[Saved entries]
****************

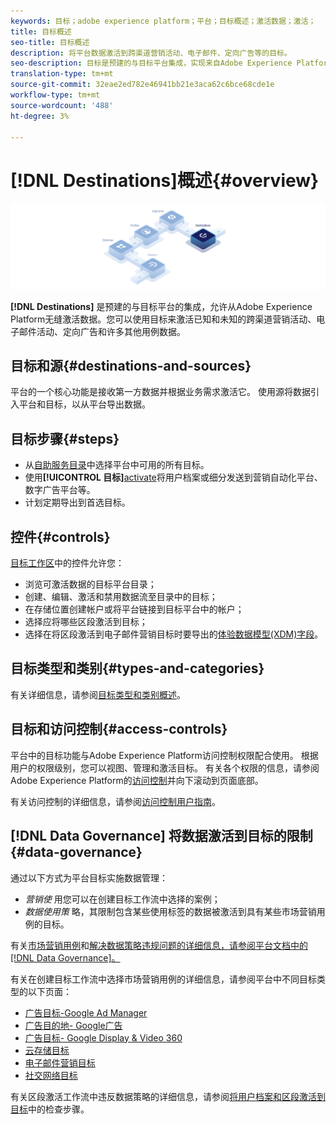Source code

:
 ```yaml
---
keywords: 目标；adobe experience platform；平台；目标概述；激活数据；激活；
title: 目标概述
seo-title: 目标概述
description: 将平台数据激活到跨渠道营销活动、电子邮件、定向广告等的目标。
seo-description: 目标是预建的与目标平台集成，实现来自Adobe Experience Platform的无缝激活。 您可以使用Adobe Experience Platform的目标来激活您已知和未知的跨渠道营销活动、电子邮件活动、定向广告和许多其他使用案例的数据。
translation-type: tm+mt
source-git-commit: 32eae2ed782e46941bb21e3aca62c6bce68cde1e
workflow-type: tm+mt
source-wordcount: '488'
ht-degree: 3%

---
```



# [!DNL Destinations]概述{#overview}

![目标概述横幅](./assets/overview/destinations-overview-banner.png)

**[!DNL Destinations]** 是预建的与目标平台的集成，允许从Adobe Experience Platform无缝激活数据。您可以使用目标来激活已知和未知的跨渠道营销活动、电子邮件活动、定向广告和许多其他用例数据。

## 目标和源{#destinations-and-sources}

平台的一个核心功能是接收第一方数据并根据业务需求激活它。 使用源将数据引入平台和目标，以从平台导出数据。

## 目标步骤{#steps}

* 从[自助服务目录](./catalog/overview.md)中选择平台中可用的所有目标。
* 使用&#x200B;**[!UICONTROL 目标]**[activate](./ui/activate-destinations.md)将用户档案或细分发送到营销自动化平台、数字广告平台等。
* 计划定期导出到首选目标。

## 控件{#controls}

[目标工作区](./ui/destinations-workspace.md)中的控件允许您：

* 浏览可激活数据的目标平台目录；
* 创建、编辑、激活和禁用数据流至目录中的目标；
* 在存储位置创建帐户或将平台链接到目标平台中的帐户；
* 选择应将哪些区段激活到目标；
* 选择在将区段激活到电子邮件营销目标时要导出的[体验数据模型(XDM)字段](../xdm/home.md)。

## 目标类型和类别{#types-and-categories}

有关详细信息，请参阅[目标类型和类别概述](./destination-types.md)。

## 目标和访问控制{#access-controls}

平台中的目标功能与Adobe Experience Platform访问控制权限配合使用。 根据用户的权限级别，您可以视图、管理和激活目标。 有关各个权限的信息，请参阅Adobe Experience Platform的[访问控制](../access-control/home.md)并向下滚动到页面底部。

有关访问控制的详细信息，请参阅[访问控制用户指南](../access-control/ui/overview.md)。

## [!DNL Data Governance] 将数据激活到目标的限制  {#data-governance}

通过以下方式为平台目标实施数据管理：

* *营销使* 用您可以在创建目标工作流中选择的案例；
* *数据使用策* 略，其限制包含某些使用标签的数据被激活到具有某些市场营销用例的目标。

有关[市场营销用例](../data-governance/policies/overview.md)和[解决数据策略违规问题的详细信息，请参阅平台文档中的[!DNL Data Governance]。](../data-governance/enforcement/auto-enforcement.md)

有关在创建目标工作流中选择市场营销用例的详细信息，请参阅平台中不同目标类型的以下页面：

* [广告目标-Google Ad Manager  ](./catalog/advertising/google-ad-manager.md)
* [广告目的地- Google广告](./catalog/advertising/google-ads-destination.md)
* [广告目标- Google Display &amp; Video 360  ](./catalog/advertising/google-dv360.md)
* [云存储目标](./catalog/cloud-storage/workflow.md)
* [电子邮件营销目标](./catalog/email-marketing/overview.md)
* [社交网络目标](./catalog/social/workflow.md)

有关区段激活工作流中违反数据策略的详细信息，请参阅[将用户档案和区段激活到目标](./ui/activate-destinations.md#review)中的检查步骤。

****************

=== ASSIGNMENT ===
Copy the stretch of the records above that runs from the line with "Destinations]** 是预建的与目标平台的集成，允许从Adobe Experience" through the line with "[广告目标-Google Ad Manager". Both end lines belong in the copy, and nothing else does.

=== SOLUTION TO THIS EXERCISE ===
**[!DNL Destinations]** 是预建的与目标平台的集成，允许从Adobe Experience Platform无缝激活数据。您可以使用目标来激活已知和未知的跨渠道营销活动、电子邮件活动、定向广告和许多其他用例数据。

## 目标和源{#destinations-and-sources}

平台的一个核心功能是接收第一方数据并根据业务需求激活它。 使用源将数据引入平台和目标，以从平台导出数据。

## 目标步骤{#steps}

* 从[自助服务目录](./catalog/overview.md)中选择平台中可用的所有目标。
* 使用&#x200B;**[!UICONTROL 目标]**[activate](./ui/activate-destinations.md)将用户档案或细分发送到营销自动化平台、数字广告平台等。
* 计划定期导出到首选目标。

## 控件{#controls}

[目标工作区](./ui/destinations-workspace.md)中的控件允许您：

* 浏览可激活数据的目标平台目录；
* 创建、编辑、激活和禁用数据流至目录中的目标；
* 在存储位置创建帐户或将平台链接到目标平台中的帐户；
* 选择应将哪些区段激活到目标；
* 选择在将区段激活到电子邮件营销目标时要导出的[体验数据模型(XDM)字段](../xdm/home.md)。

## 目标类型和类别{#types-and-categories}

有关详细信息，请参阅[目标类型和类别概述](./destination-types.md)。

## 目标和访问控制{#access-controls}

平台中的目标功能与Adobe Experience Platform访问控制权限配合使用。 根据用户的权限级别，您可以视图、管理和激活目标。 有关各个权限的信息，请参阅Adobe Experience Platform的[访问控制](../access-control/home.md)并向下滚动到页面底部。

有关访问控制的详细信息，请参阅[访问控制用户指南](../access-control/ui/overview.md)。

## [!DNL Data Governance] 将数据激活到目标的限制  {#data-governance}

通过以下方式为平台目标实施数据管理：

* *营销使* 用您可以在创建目标工作流中选择的案例；
* *数据使用策* 略，其限制包含某些使用标签的数据被激活到具有某些市场营销用例的目标。

有关[市场营销用例](../data-governance/policies/overview.md)和[解决数据策略违规问题的详细信息，请参阅平台文档中的[!DNL Data Governance]。](../data-governance/enforcement/auto-enforcement.md)

有关在创建目标工作流中选择市场营销用例的详细信息，请参阅平台中不同目标类型的以下页面：

* [广告目标-Google Ad Manager  ](./catalog/advertising/google-ad-manager.md)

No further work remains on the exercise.